» **Prompt**
From the entries, copy every line that carries the string "master".

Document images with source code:
---------------

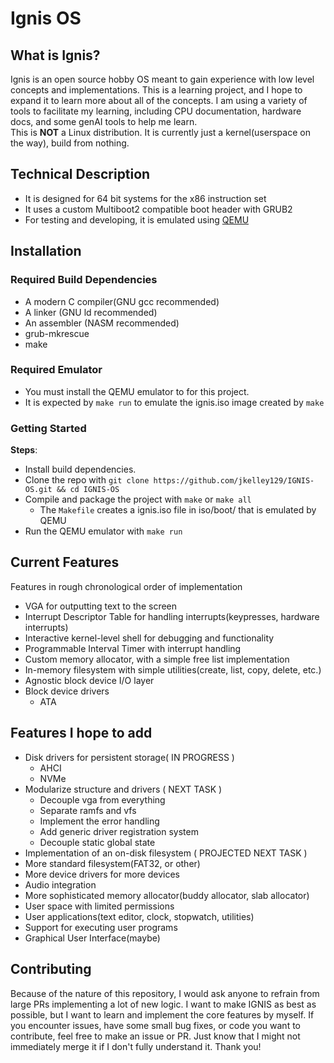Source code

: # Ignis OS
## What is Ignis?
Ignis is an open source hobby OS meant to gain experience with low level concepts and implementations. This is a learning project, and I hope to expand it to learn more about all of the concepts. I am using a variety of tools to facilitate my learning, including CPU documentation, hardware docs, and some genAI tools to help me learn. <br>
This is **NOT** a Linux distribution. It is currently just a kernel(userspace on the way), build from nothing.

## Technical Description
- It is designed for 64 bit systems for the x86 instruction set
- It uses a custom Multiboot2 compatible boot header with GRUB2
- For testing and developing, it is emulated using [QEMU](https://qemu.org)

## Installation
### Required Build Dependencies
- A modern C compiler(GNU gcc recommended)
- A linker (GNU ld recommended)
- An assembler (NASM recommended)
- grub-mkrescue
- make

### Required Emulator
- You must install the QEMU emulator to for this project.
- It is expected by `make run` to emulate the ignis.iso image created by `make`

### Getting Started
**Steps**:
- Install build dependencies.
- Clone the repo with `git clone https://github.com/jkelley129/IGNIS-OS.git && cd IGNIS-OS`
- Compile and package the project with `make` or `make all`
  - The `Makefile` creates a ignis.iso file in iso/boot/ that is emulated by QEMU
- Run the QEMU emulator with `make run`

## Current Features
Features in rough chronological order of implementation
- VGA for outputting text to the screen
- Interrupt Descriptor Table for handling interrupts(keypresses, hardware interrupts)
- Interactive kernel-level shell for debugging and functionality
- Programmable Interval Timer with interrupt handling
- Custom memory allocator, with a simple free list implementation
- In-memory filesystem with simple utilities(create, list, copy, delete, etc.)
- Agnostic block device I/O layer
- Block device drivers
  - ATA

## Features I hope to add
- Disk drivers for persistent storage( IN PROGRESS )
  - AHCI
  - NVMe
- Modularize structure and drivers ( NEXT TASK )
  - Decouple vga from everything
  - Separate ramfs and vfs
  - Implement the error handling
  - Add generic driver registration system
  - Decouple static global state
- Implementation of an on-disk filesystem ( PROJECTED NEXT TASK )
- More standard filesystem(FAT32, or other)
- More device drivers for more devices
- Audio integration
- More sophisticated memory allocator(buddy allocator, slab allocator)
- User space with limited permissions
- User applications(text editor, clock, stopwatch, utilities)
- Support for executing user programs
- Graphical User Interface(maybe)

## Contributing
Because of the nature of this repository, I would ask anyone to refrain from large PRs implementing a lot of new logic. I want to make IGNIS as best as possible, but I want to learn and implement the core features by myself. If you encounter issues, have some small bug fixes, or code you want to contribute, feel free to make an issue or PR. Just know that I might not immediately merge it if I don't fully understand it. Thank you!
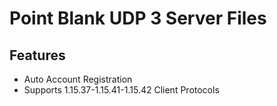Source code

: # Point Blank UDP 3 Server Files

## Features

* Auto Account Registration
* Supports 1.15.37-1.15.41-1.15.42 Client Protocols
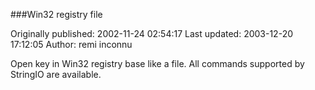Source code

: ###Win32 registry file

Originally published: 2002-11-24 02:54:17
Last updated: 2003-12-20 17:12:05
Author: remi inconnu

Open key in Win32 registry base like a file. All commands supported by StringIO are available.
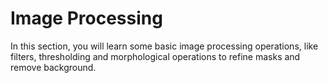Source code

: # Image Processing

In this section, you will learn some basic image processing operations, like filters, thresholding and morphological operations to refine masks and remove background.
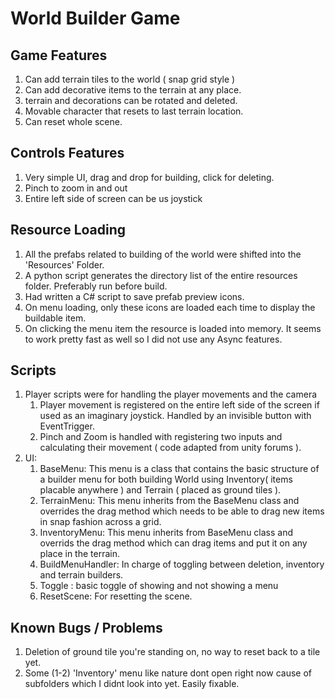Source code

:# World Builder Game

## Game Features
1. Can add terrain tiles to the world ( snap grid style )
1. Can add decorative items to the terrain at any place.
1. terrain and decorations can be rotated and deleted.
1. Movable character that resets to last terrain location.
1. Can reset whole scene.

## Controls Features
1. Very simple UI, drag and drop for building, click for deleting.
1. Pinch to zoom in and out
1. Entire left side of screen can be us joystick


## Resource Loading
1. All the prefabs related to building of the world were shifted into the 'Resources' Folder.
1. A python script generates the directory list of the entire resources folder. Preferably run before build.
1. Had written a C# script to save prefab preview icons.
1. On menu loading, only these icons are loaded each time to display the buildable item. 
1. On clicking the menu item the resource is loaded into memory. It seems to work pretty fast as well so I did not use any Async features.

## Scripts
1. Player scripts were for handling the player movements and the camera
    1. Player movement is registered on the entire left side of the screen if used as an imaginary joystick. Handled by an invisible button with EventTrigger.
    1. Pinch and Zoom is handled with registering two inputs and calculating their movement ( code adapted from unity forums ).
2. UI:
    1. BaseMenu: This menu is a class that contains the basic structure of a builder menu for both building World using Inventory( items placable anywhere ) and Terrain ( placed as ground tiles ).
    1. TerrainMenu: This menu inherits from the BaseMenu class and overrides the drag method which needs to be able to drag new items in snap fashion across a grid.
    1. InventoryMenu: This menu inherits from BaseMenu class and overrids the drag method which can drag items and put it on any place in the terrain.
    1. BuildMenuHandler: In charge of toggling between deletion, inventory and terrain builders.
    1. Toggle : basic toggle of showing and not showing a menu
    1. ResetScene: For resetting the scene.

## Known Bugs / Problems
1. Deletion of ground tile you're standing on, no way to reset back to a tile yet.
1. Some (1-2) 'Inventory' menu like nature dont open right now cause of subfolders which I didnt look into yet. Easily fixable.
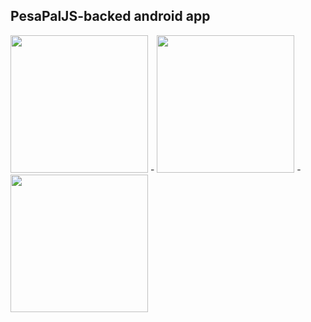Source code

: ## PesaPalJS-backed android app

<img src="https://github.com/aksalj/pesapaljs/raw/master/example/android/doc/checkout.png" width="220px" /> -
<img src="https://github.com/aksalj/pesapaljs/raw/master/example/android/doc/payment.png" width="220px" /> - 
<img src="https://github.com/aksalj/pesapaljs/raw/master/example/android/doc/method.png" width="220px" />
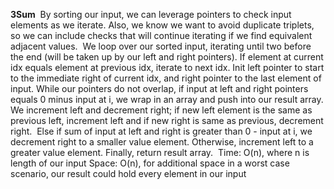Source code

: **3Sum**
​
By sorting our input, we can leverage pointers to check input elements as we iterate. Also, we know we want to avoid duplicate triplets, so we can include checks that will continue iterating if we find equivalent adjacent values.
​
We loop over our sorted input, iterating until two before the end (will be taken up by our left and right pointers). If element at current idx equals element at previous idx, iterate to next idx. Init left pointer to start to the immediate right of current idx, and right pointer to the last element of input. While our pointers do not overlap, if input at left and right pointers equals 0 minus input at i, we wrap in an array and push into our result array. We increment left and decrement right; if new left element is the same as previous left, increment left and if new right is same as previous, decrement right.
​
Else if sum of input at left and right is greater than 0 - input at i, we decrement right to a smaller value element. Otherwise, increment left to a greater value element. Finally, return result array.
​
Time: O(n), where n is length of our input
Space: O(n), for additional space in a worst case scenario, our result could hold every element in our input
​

---------------

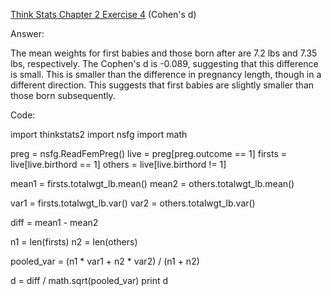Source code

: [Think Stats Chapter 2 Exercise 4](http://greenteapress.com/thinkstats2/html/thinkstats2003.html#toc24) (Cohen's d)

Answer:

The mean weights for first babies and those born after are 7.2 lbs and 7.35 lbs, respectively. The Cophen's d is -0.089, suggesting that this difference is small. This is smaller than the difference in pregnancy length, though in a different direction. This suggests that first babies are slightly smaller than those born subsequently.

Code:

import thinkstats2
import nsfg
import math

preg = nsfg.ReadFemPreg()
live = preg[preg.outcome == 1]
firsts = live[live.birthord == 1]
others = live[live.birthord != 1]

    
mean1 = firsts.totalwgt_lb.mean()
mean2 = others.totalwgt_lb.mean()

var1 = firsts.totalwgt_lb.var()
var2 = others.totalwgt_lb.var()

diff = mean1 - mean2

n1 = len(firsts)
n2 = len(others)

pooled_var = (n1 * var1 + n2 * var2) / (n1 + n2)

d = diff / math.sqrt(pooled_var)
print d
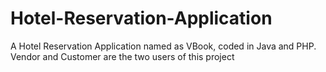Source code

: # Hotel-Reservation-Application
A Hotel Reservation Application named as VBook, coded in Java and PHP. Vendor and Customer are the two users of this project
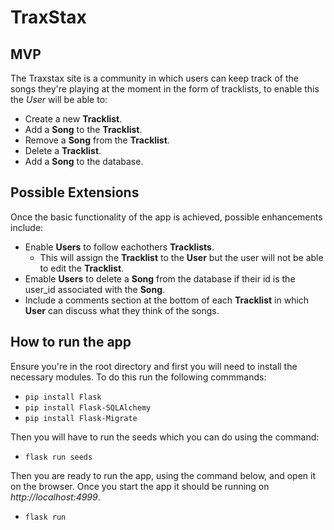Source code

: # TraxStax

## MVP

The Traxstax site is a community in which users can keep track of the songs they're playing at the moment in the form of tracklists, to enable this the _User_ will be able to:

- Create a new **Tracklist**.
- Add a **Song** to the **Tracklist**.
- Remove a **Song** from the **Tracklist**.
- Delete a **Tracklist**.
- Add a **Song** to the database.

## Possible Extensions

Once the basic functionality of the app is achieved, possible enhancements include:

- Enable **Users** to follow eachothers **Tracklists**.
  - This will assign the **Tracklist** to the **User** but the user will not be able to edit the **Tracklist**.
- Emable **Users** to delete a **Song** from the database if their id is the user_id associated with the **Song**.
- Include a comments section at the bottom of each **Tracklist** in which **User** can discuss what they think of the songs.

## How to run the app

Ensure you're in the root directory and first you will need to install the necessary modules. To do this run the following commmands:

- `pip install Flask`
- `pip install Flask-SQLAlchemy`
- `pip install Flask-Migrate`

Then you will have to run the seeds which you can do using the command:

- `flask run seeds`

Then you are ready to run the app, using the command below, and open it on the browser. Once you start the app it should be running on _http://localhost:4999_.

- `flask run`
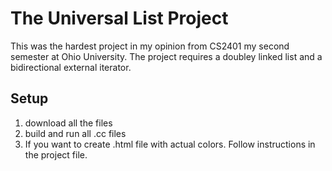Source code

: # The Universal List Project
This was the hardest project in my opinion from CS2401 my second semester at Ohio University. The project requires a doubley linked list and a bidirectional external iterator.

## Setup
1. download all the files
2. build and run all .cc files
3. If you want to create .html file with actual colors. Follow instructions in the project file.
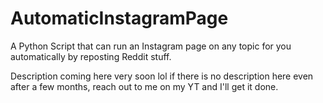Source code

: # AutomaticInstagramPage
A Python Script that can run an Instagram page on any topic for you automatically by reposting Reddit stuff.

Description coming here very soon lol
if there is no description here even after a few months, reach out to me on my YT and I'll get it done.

---------------

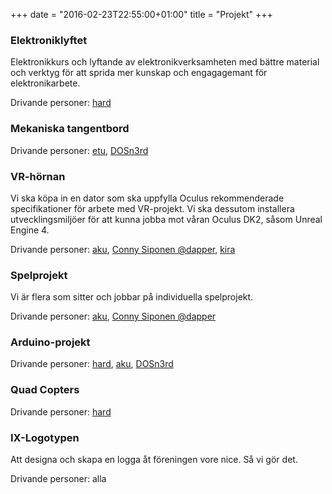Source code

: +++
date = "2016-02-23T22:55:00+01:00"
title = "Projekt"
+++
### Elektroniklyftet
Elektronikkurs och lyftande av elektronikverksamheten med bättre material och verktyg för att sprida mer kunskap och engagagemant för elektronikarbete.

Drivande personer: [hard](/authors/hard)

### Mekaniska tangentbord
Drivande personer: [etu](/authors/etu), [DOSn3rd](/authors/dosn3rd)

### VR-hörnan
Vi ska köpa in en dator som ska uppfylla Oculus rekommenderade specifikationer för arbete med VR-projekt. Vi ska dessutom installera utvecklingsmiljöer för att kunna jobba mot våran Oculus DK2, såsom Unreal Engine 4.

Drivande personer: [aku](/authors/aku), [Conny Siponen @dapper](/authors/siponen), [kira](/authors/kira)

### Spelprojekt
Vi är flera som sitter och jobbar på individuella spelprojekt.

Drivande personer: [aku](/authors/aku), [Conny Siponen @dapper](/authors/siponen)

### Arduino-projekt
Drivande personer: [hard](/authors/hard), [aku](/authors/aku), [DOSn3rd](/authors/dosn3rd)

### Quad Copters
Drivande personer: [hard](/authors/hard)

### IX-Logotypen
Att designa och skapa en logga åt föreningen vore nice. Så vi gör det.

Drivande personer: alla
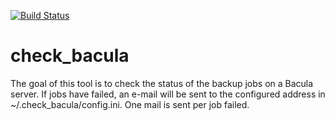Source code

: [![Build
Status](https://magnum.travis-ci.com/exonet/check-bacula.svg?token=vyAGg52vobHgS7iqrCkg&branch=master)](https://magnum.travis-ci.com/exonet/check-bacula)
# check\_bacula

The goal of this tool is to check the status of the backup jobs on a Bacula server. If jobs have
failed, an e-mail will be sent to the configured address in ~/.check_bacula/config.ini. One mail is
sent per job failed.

---------------

» **Solution for this exercise**
<img src="https://github.com/aksalj/pesapaljs/raw/master/example/android/doc/checkout.png" width="220px" /> -
<img src="https://github.com/aksalj/pesapaljs/raw/master/example/android/doc/payment.png" width="220px" /> - 
<img src="https://github.com/aksalj/pesapaljs/raw/master/example/android/doc/method.png" width="220px" />
Status](https://magnum.travis-ci.com/exonet/check-bacula.svg?token=vyAGg52vobHgS7iqrCkg&branch=master)](https://magnum.travis-ci.com/exonet/check-bacula)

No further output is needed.